▶ _DATA SUPPLIED_
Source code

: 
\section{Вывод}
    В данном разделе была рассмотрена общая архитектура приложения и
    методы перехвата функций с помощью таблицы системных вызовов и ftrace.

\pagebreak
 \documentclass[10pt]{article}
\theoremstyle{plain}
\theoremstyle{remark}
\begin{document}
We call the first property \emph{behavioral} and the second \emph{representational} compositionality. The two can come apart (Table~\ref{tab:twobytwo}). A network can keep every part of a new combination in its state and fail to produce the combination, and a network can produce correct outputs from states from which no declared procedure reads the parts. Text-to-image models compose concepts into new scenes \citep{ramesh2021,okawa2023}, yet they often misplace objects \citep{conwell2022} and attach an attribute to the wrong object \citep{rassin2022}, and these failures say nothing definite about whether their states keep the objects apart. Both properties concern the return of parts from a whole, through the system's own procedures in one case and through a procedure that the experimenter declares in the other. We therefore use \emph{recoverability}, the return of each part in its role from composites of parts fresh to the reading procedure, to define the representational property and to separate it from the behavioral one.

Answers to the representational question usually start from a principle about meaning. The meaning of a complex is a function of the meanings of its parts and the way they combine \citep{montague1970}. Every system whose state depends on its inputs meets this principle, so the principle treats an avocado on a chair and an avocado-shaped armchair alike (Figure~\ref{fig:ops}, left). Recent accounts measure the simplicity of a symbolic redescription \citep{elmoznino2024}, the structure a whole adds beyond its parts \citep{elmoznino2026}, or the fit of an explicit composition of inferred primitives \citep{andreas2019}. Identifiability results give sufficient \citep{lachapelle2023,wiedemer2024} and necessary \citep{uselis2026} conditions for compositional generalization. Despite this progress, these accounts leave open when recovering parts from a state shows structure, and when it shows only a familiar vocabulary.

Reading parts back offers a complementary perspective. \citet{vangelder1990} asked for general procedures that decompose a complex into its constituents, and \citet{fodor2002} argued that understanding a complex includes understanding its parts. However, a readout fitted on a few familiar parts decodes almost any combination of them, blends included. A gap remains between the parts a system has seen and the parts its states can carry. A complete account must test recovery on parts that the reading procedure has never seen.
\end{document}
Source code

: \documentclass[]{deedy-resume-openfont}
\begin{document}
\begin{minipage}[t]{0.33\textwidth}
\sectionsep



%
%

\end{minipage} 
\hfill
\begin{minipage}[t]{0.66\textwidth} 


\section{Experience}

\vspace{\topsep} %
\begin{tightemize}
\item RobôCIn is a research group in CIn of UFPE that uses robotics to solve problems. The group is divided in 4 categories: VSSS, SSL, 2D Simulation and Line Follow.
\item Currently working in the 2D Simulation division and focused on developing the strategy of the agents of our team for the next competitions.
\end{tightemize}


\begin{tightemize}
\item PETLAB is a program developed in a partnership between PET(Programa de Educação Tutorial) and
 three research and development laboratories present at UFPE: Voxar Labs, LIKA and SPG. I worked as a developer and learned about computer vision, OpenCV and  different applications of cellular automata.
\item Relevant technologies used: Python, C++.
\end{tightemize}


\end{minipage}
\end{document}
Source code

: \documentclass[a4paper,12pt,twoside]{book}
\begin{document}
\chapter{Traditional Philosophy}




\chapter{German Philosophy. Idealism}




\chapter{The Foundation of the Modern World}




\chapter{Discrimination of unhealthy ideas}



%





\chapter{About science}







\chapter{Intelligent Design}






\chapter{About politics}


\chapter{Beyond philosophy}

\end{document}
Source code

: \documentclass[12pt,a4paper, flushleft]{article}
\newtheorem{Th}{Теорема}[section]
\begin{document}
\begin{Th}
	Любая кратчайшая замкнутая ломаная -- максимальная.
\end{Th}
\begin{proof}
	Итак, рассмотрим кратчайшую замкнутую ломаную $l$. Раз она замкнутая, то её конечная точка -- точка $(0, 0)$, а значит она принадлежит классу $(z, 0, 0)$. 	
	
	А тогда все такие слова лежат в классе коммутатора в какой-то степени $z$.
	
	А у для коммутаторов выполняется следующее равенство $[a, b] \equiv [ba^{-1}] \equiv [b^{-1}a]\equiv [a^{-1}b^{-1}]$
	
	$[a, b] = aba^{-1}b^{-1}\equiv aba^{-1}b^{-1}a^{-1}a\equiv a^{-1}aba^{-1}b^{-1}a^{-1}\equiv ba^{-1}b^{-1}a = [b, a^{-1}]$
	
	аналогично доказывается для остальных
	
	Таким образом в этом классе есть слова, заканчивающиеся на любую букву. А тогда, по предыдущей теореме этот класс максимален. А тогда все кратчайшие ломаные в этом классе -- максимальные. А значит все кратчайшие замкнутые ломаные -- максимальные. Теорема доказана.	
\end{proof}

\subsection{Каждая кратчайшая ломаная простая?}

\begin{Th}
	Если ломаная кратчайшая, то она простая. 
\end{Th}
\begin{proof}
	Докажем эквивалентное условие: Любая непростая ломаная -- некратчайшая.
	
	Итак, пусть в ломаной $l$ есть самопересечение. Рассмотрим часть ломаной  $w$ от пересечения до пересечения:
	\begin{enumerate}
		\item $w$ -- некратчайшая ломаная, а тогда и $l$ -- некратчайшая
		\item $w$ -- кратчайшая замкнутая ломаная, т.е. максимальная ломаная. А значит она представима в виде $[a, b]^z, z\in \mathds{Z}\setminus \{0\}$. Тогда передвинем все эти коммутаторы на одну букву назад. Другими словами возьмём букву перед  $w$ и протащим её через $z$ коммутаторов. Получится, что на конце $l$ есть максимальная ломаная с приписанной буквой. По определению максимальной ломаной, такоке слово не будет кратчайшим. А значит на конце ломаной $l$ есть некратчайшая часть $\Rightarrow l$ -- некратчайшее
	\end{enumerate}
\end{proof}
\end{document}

▶ _PROBLEM DETAILS_
Wherever the word "minipage" turns up in the records, copy out the line it is on.

▶ _THE ANSWER_
\begin{minipage}[t]{0.33\textwidth}
\end{minipage} 
\begin{minipage}[t]{0.66\textwidth} 
\end{minipage}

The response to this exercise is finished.